** Opening Data section block **
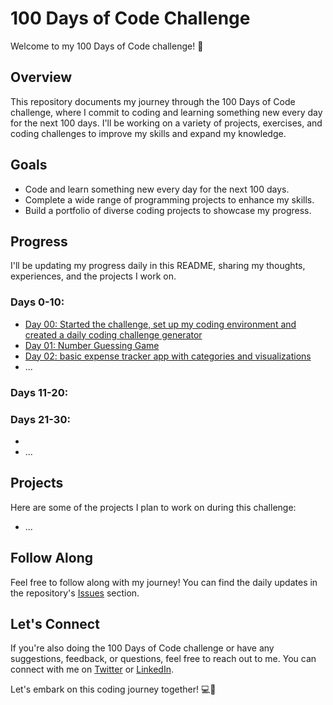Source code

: # 100 Days of Code Challenge

Welcome to my 100 Days of Code challenge! 🚀

## Overview

This repository documents my journey through the 100 Days of Code challenge, where I commit to coding and learning something new every day for the next 100 days. I'll be working on a variety of projects, exercises, and coding challenges to improve my skills and expand my knowledge.

## Goals

- Code and learn something new every day for the next 100 days.
- Complete a wide range of programming projects to enhance my skills.
- Build a portfolio of diverse coding projects to showcase my progress.

## Progress

I'll be updating my progress daily in this README, sharing my thoughts, experiences, and the projects I work on.

### Days 0-10:

- [Day 00: Started the challenge, set up my coding environment and created a daily coding challenge generator](https://github.com/graciari2000/100daysofcode/blob/main/Day00%20Daily%20coding%20challenge/Day00.md)
- [Day 01: Number Guessing Game](https://github.com/graciari2000/100daysofcode/blob/main/Day01%20guessing%20game/Day01.md)
- [Day 02: basic expense tracker app with categories and visualizations](https://github.com/graciari2000/100daysofcode/blob/main/Day02%20expense%20tracker/Day02.md)
- ...

### Days 11-20:



### Days 21-30:

- 
- ...


## Projects

Here are some of the projects I plan to work on during this challenge:
- ...

## Follow Along

Feel free to follow along with my journey! You can find the daily updates in the repository's [Issues](https://github.com/graciari2000/100daysofcode/issues) section.

## Let's Connect

If you're also doing the 100 Days of Code challenge or have any suggestions, feedback, or questions, feel free to reach out to me. You can connect with me on [Twitter](https://twitter.com/graciari2000) or [LinkedIn](https://linkedin.com/in/kafuiakakpo).

Let's embark on this coding journey together! 💻🎉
** Closing Data section block **
What you return should consist solely of the lines from the one containing "- [Day 01: Number" through the end of the entries above, reproduced exactly.

- **Solution for this exercise**:
- [Day 01: Number Guessing Game](https://github.com/graciari2000/100daysofcode/blob/main/Day01%20guessing%20game/Day01.md)
- [Day 02: basic expense tracker app with categories and visualizations](https://github.com/graciari2000/100daysofcode/blob/main/Day02%20expense%20tracker/Day02.md)
- ...

### Days 11-20:



### Days 21-30:

- 
- ...


## Projects

Here are some of the projects I plan to work on during this challenge:
- ...

## Follow Along

Feel free to follow along with my journey! You can find the daily updates in the repository's [Issues](https://github.com/graciari2000/100daysofcode/issues) section.

## Let's Connect

If you're also doing the 100 Days of Code challenge or have any suggestions, feedback, or questions, feel free to reach out to me. You can connect with me on [Twitter](https://twitter.com/graciari2000) or [LinkedIn](https://linkedin.com/in/kafuiakakpo).

Let's embark on this coding journey together! 💻🎉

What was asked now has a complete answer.